Sezai Karakoç’un Yazılarında Şiir-Şair İkilemi

“İslamın Şiir Anıtlarından” Karakoç’un İslâm Şairleri’nden bazı şiirleri tercüme ettiği Diriliş Ekolü’nün Şiir Cephesi’nin beslendiği kaynaklara dikkat çeken bir eseri. “Birkaç Söz” başlıklı makalede yer alan açıklamaları:

“Bu ülkede her anlamda kıyıldığı gibi şiire de kıyılmıştır. Geçmişle ilgi kesilmiş, dünyanın en basit taklitçi şairleri büyük şair diye ilan edilmiş, bunların sonucu olarak da şiire karşı büyük bir ilgisizlik doğmuştur. Bir toplumun kalbini tazeleyen başlıca ruhî gıdalardan biri olan şiir böyle bir ……..uğratılınca, toplumun ölü hale gelmesi, bu açıdan da uygarlığımızın düşmanları tarafından gerçekleştirilmiş oldu.”(Sh. 9)

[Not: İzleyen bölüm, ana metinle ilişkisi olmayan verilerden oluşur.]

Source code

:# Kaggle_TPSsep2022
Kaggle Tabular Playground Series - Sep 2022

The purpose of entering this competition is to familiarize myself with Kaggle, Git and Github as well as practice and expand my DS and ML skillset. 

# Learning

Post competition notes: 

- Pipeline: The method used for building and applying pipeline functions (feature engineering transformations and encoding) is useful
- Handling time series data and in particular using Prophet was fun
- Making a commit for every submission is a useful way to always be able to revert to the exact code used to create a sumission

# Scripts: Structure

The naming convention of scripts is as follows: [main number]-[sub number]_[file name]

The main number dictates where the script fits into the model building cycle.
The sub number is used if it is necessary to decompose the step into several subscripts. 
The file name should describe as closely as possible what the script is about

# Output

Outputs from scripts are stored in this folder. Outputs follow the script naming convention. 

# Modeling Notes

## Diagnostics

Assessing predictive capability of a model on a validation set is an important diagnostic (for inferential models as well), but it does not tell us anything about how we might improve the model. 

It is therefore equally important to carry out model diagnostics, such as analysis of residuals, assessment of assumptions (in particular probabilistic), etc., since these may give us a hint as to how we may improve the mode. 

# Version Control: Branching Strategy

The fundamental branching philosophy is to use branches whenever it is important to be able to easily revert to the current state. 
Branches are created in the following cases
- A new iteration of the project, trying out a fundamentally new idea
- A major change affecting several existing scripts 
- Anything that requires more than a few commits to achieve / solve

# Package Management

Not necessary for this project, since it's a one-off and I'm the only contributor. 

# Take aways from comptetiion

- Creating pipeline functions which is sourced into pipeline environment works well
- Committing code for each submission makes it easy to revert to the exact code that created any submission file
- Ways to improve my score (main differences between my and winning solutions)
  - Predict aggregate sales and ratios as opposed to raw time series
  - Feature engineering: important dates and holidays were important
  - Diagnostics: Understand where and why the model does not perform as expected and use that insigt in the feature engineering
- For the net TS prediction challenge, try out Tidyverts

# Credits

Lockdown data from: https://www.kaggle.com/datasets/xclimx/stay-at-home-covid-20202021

Şiire önem verilmeyişin sebeplerini sorgular, Şair. Bu karamsarlık, Karakoç’a göre geçicidir. Çünkü Şair, bunun cevabının er geç verileceğini, hesabının görüleceğini belirtir:

”Tekniği amacına uyduran yeni bir şiir gelecektir. Yeni yöntemlerle gelecektir geleceğin şairi. Gelecektir ve toplumu yeniden kendine döndürecektir.”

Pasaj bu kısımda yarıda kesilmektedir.